Agentic AI swarms are just as dysfunctional as human managers, recreating many of the inefficiencies AI aims to eliminate, according to a just-released report, The Organizational Physics of Multi-Agent AI. This doesn’t mean AI is inefficient, but that it is susceptible to the same flaws that affect human middle managers.
Specifically, “AI systems fail for the same structural reasons as human organizations, despite the removal of every human-specific causal factor,” report author Jeremy McEntire, head of engineering at Wander and independent researcher for Cage & Mirror Publishing, points out.
“The day-to-day implication is this: multi-agent AI systems deployed in manufacturing workflows will tend to optimize for internal process compliance rather than external outcome accuracy—exactly what the pipeline architecture did in our study,” McEntire tells GEN. “In a batch manufacturing context, that means an AI coordination layer could approve a deviation, flag an issue as resolved, or clear a batch record not because the underlying issue is actually resolved, but because the documentation fits the channel. The agents are reviewing each other’s work against the same compressed criteria. Nothing fails obviously. The batch ships.”
Therefore, McEntire says, “For high-consequence manufacturing applications [like biopharma manufacturing], integrated success criteria outperform external guardrails. An AI system whose success is anchored directly to batch yield, deviation rate, or release outcomes—not to process-adherence metrics—has a selection environment that keeps it honest. External compliance checklists bolted on after the fact don’t provide the same guarantee, because a sufficiently degraded channel will satisfy the checklist while missing the point.
“The same compression and selection dynamics that produce dysfunction in research institutions and biotech organizations appear identically in AI pipelines—because AI was trained on the outputs of those organizations,” McEntire says.
AI “committees” fail
McEntire used four different AI-based approaches to complete 28 programming tasks.
When a single AI was used, all of the tasks were completed. However, when hierarchical agents with “worker” agents reporting to a single overarching agent were used, completion dropped to 64%. Stigmeric agents (which coordinate with each other through a shared environment) completed only 32% of the tasks. AI agents working in sequence, which are called pipeline agents, were the least efficient. They made plans but completed nothing and were ill-suited for complex tasks requiring near real-time responses.

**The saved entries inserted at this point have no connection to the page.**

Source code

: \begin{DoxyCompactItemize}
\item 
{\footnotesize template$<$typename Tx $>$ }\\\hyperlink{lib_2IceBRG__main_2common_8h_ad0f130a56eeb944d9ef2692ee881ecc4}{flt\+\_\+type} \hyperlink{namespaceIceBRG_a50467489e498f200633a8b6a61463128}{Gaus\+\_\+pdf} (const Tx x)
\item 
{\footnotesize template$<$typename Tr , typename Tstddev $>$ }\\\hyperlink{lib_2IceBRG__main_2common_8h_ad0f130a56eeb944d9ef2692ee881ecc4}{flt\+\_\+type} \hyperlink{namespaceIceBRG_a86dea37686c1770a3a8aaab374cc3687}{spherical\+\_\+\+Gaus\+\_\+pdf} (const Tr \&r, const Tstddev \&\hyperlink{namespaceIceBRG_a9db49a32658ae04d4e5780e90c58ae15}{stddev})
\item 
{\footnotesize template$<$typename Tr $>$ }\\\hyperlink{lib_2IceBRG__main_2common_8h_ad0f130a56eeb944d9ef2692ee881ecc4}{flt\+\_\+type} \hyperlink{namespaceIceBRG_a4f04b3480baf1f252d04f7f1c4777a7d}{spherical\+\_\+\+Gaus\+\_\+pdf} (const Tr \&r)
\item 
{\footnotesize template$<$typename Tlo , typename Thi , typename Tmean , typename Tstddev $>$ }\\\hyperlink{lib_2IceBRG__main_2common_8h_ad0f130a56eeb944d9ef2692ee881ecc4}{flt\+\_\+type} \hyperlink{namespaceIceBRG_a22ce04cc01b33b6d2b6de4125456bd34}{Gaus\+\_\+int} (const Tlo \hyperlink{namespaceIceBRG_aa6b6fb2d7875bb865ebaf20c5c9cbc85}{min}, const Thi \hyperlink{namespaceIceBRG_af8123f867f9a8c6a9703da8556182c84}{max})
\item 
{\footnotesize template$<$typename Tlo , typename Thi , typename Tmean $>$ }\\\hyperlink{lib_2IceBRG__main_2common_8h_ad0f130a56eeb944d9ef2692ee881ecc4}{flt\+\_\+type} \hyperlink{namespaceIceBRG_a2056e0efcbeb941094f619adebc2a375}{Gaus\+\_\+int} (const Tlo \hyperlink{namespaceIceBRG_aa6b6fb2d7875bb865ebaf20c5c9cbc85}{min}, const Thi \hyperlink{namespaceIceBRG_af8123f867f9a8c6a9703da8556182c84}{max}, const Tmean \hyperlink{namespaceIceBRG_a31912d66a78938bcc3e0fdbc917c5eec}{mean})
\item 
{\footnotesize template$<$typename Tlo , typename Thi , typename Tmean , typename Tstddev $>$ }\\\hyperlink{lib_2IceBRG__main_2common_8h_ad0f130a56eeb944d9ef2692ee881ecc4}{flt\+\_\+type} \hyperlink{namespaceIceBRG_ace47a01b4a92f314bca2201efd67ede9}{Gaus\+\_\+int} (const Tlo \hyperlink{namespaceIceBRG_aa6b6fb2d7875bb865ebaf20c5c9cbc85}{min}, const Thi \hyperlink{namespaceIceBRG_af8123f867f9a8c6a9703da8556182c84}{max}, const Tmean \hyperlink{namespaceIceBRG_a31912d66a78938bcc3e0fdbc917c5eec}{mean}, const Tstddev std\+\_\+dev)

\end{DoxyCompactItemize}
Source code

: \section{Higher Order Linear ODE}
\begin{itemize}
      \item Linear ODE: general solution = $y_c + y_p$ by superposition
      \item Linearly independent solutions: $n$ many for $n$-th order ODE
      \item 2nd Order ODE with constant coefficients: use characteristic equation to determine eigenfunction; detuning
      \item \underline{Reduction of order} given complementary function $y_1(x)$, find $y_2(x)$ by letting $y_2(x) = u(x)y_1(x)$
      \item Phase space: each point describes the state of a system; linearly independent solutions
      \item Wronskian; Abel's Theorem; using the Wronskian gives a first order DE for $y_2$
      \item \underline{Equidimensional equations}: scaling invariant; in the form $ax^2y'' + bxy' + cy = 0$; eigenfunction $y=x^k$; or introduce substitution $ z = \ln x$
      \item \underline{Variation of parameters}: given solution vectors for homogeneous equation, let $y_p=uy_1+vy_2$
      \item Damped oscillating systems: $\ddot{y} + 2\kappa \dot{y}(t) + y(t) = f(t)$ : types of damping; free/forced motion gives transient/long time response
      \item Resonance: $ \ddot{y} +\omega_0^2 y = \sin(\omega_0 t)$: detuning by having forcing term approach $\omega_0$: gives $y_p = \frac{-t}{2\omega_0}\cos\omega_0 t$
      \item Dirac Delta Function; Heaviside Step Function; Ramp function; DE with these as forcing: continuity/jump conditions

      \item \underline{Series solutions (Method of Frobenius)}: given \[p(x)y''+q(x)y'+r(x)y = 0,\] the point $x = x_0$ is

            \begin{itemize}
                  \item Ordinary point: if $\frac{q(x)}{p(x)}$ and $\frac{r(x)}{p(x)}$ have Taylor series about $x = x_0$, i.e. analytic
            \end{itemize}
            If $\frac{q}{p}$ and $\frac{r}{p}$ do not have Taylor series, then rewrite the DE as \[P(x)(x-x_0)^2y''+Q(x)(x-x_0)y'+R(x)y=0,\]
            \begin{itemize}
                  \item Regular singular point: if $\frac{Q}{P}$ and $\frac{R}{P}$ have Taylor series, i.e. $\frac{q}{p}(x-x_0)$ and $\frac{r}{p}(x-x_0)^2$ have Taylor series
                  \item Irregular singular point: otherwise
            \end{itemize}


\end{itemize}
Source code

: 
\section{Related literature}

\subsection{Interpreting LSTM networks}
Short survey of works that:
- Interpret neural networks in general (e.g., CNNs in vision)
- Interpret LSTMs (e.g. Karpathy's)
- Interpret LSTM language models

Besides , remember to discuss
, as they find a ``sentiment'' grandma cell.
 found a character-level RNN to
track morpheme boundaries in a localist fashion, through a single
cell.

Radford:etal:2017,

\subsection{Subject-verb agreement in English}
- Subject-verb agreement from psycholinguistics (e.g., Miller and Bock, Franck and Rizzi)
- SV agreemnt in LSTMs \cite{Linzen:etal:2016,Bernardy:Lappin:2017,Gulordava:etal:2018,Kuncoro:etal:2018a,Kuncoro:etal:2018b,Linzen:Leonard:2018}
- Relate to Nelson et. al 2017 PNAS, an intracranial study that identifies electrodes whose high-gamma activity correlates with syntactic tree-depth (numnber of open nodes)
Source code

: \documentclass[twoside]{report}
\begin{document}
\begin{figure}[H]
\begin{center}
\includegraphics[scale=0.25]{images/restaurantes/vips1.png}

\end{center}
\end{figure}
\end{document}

Basically, multi-agent AI systems face a coordination ceiling that’s akin to that of human collaboration. Below about 25 participants, a single AI agent or person can maintain context without much coordination overhead. Above it, they must distribute work among agents, which leads to operational degradation.
Other researchers corroborate this. For example, researchers report that every multi-agent variant degraded sequential reasoning performance by 39–70%. Generally, those failures are system design issues. Additional researchers report that “large language model teams underperform their best individual member by 8–38%…by averaging expert and non-expert views rather than deferring to expertise.”
In two subsequent studies, McEntire found that adding anti-dysfunction mechanisms to pipeline swarms actually produced the dysfunction those mechanisms were designed to prevent, including rejections that weren’t based on facts, governance conflicts, and verification theater (results that appear reliable, but are incomplete, unverified, or misleading).
“The failure modes we documented in AI agent swarms are information-theoretic, not implementation-specific,” he says. For example, when multiple AI agents work together using summaries rather than the full data sets, they often fail to coordinate properly because they have lost potentially important details and their nuances. That underscores why single-agent AIs outperform multi-agent AI options.
“The single-agent result is also relevant here: for bounded, well-defined tasks—drafting batch records, flagging anomalies in process data, summarizing deviation history—single agents perform strongly and reliably,” McEntire stresses.
In contrast, “The coordination complexity of multi-agent pipelines adds risk without adding proportionate capability, at least at current maturity levels.
“The environments where you’d want to be most cautious are exactly the ones biopharma operates in: high formalization, high documentation load, long handoff chains between functions.”
McEntire advises biopharma manufacturers using AI to employ “the fewest agents capable of completing a task,” and, more broadly, to “be skeptical about claims you’re hearing about agentic AI.”